Joint Forces (Wingmen Warriors 7)
Page 103
He'd had more money, security and benefits than when growing up. He hadn't counted on meeting Rena and wanting to give her more.
"And you met Mom."
Was the kid a mind reader? "Yeah, I met your mom."
"How do you know when you meet her? The one?"
J.T. studied his son, used some of that Rena-insight stuff he'd just started 'to glean. And ah crap, sometimes it was better not knowing. The poor kid sure as hell wasn't the guy who almost knocked up the girl.
But he loved that girl anyway.
Clasping his hands between his knees, J.T. searched for the words to make this one better for his kid. A hopeless deal when he couldn't even make things better for himself in the woman department. "You've gotta go with your gut on that one, son. There's no clear-cut answer. You just know when you see her."
And wasn't that the truth? Rena had been so hot that day, still was. But honest to God, he'd fallen for her laugh.
"So if Mom was the one, then why did you decide to split?"
"Now, there's the million-dollar question." He tugged his weight-lifting gloves tighter on his hands. "Sometimes right for one person is wrong for another. Sometimes you meet the right person at the wrong time. Sometimes it's the right person at the right time and you do all the wrong things because you're a dumb ass. Basically, it's a real crapshoot getting all the rights lined up at the same time." He glanced sideways at his son. "Any of that make sense?"
"Yeah, it does." Chris stood, crossed to the weight rack, lifted the curl bar. "So what do I do about it … if I have that problem, right person, wrong time?"
"Hell, Chris." J.T. joined him and started alternating curls. "If I had the answer to that one, do you think I'd still be sleeping across the hall?"
"Guess not."
Arms pumping, J.T. thought about telling Chris he didn't have to make any decisions, but hesitated. His son had asked a man's question and deserved a man's answer.
J.T. slowed the reps, replaced the weights and faced Chris eye to eye. "The best I can offer you is the knowledge that you're in the same boat with the majority of the male population. Women are a mystery. And the guy who figures out that mystery could sell the secret for enough money to buy the whole damn factory."
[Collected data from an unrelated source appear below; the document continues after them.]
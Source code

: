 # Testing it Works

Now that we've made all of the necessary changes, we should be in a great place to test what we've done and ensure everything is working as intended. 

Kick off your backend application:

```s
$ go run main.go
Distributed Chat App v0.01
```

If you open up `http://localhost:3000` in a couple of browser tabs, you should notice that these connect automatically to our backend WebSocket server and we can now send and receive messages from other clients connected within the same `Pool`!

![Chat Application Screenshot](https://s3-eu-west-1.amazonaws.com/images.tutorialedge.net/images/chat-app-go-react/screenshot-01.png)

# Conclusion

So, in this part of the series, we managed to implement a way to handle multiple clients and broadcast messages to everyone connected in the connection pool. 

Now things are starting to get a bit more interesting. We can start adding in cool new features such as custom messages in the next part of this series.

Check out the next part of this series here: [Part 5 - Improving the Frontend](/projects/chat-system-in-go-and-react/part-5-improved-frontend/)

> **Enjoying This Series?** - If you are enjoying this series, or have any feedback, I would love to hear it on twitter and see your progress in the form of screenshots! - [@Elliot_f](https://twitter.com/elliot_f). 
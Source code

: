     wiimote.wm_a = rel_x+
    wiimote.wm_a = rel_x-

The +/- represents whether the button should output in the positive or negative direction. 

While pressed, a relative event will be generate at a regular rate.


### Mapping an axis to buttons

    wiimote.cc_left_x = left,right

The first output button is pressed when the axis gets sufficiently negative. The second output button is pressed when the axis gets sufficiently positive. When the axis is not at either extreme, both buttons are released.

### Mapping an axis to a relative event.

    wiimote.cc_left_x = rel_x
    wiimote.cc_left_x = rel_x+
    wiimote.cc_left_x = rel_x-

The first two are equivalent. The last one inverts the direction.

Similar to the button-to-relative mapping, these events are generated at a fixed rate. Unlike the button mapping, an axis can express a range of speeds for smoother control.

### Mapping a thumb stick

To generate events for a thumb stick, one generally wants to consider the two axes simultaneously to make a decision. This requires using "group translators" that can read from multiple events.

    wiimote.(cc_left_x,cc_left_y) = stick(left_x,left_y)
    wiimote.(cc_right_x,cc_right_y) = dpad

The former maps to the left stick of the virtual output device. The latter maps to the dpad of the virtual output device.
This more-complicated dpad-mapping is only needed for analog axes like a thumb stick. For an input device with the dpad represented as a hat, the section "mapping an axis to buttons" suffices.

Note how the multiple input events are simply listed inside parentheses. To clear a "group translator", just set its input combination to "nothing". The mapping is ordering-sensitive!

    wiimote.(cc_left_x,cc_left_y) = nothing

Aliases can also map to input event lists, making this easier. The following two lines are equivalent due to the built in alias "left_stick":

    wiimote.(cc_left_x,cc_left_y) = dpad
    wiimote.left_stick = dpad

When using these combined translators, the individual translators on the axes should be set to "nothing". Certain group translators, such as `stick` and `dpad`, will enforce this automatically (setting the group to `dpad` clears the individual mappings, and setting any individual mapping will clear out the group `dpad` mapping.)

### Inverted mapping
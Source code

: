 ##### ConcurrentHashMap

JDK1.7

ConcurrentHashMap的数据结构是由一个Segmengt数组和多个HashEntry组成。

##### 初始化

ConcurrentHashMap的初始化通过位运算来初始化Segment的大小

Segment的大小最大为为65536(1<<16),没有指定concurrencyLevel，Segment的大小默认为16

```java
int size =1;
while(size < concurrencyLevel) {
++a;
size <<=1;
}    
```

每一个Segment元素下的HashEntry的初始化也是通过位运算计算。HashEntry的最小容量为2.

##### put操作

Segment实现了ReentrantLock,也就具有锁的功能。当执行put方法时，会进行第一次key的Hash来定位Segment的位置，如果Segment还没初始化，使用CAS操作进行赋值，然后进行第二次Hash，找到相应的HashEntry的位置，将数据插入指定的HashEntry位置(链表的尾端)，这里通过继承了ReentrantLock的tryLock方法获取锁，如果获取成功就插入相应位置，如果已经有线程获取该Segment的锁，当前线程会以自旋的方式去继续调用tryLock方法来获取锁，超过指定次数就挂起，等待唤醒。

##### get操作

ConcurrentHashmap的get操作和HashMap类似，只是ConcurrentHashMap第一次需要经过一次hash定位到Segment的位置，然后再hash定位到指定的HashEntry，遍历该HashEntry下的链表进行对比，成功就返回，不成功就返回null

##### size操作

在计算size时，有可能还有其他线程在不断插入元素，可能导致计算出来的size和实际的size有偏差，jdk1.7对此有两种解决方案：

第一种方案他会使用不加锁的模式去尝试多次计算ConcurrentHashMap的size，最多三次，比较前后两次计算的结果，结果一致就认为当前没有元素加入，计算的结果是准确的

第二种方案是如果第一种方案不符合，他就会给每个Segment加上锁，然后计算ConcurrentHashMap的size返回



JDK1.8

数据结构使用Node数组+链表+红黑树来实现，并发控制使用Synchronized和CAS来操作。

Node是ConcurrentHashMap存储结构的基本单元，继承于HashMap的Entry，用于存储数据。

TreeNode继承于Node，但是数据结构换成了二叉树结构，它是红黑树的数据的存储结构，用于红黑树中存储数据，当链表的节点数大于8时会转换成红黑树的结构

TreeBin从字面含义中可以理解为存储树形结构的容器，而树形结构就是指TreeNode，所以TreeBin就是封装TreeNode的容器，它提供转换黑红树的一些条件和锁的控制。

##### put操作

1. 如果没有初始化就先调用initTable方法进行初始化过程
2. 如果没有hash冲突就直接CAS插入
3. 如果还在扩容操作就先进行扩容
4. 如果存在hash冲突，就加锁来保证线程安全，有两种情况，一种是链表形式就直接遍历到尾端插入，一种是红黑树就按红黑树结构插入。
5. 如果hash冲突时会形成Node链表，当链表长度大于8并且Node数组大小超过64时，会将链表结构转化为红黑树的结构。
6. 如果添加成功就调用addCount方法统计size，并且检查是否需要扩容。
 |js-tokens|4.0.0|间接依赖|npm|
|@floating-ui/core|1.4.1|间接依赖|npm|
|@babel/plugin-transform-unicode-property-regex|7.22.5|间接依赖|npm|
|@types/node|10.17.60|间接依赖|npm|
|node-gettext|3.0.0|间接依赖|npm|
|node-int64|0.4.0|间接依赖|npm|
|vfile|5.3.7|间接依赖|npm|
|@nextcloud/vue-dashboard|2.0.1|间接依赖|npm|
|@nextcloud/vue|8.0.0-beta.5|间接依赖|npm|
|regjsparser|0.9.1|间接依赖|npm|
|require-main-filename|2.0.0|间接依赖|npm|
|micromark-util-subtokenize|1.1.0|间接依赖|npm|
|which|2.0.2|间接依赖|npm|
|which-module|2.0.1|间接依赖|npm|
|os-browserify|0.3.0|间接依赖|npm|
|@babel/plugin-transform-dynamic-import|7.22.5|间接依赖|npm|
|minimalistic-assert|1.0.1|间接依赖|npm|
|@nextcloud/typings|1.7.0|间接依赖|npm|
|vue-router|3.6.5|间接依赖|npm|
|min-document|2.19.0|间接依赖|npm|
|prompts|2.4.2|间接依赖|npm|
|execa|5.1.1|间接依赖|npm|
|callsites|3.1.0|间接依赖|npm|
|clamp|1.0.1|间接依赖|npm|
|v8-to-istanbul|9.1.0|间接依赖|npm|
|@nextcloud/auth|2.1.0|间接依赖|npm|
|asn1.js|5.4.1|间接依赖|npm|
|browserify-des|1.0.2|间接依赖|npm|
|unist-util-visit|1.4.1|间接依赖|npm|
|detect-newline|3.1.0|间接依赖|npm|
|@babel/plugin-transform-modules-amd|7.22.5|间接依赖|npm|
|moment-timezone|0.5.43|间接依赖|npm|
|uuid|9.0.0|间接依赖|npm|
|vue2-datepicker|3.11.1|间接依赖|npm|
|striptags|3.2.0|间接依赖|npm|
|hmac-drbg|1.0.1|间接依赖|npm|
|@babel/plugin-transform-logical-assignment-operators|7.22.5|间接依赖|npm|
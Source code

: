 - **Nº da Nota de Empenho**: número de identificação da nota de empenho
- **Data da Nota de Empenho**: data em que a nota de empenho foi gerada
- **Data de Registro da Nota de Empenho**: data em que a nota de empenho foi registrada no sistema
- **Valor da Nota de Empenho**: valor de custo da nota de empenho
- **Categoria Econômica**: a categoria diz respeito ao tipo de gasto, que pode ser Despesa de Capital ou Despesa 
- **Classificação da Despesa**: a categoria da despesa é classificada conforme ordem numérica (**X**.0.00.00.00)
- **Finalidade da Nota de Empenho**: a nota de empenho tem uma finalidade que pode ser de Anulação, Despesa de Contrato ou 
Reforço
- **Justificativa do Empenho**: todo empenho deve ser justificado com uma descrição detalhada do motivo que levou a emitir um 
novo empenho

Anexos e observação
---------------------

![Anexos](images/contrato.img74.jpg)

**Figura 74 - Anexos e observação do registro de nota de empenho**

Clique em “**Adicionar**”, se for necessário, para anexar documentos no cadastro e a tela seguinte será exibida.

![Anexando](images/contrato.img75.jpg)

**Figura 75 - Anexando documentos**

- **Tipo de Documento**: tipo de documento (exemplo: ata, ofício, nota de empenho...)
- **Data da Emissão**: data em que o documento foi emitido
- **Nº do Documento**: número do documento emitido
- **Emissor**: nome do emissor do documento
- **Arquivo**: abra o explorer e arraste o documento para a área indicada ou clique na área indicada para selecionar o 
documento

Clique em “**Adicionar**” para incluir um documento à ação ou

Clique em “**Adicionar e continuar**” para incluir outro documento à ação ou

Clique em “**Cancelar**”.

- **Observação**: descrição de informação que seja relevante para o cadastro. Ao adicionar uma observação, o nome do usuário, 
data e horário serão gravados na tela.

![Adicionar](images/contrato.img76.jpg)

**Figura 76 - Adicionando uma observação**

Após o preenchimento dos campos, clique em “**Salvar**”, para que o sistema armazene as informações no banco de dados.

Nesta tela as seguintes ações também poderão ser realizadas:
Something he now knew wasn't his calling, even if that factory could buy Rena everything she deserved. Damn but he'd wanted to give her more. Yet even as his gut revolted at the thought of a repeat of three months ago, a repeat of what he'd put Rena through, he knew he wouldn't walk away from the Air Force.>"Do you believe him when he says he couldn't have been the father? He's sixteen, almost seventeen. I understand teenagers have sex." She was proof of that one. "But Chris hasn't seemed to go out much in anything other than groups."
J.T. dropped the boot on the floor beside the other. "I think he's telling the truth. Except I can't help but wonder what's up with this friend Miranda or whoever she is. She's obviously sleeping with someone, and she didn't turn to the father. What the hell's wrong with the guy that she wouldn't go to him?"
The unspoken accusation of Rena keeping the pregnancy secret flicked her conscience. "I know I should have told you about the baby sooner."
"Thank you." He nudged one boot closer to the other with his toe, lining them up before leaning back in the chair when in the past days he would have unzipped his flight suit partway, made himself at home. "There's obviously a problem there. If he's a violent type, then he's not going to like his girlfriend turning to Chris."
"You're thinking about the car accident?"
"Just running through possibilities. I can't seem to get away from the fact that you were in Chris's car, and damn it, that van swerved deliberately. Not some drunken weaving. Once the van hit you, it didn't so much as take out a trash can on its way off. The driving was deliberate and smooth."
"A disgruntled boyfriend?"
"Could be an explanation. Hormones and rage together can be a lethal combination."
"And you need an explanation."
"Don't you?"
"Accidents happen."
"And sometimes they don't." He leaned forward, elbows on his knees. "Look, I don't want to argue with you about this. Especially not now when it seemed like maybe we were making some headway earlier. We never finished our discussion in the truck—about trying to work things out."
Headway that ground to a halt when he'd made it clear he wanted to come home for the baby. She'd gone that route once and ended up with her heart shredded. "We've tried before—"
"Hold on. I'm not talking big plans. Just keep things like they are for a while longer. We still have the weekend before you can drive. There's the question of what's going on with Chris. Why shake things up?"
Because she didn't think she could survive watching J.T.'s broad shoulders walk out of her life again.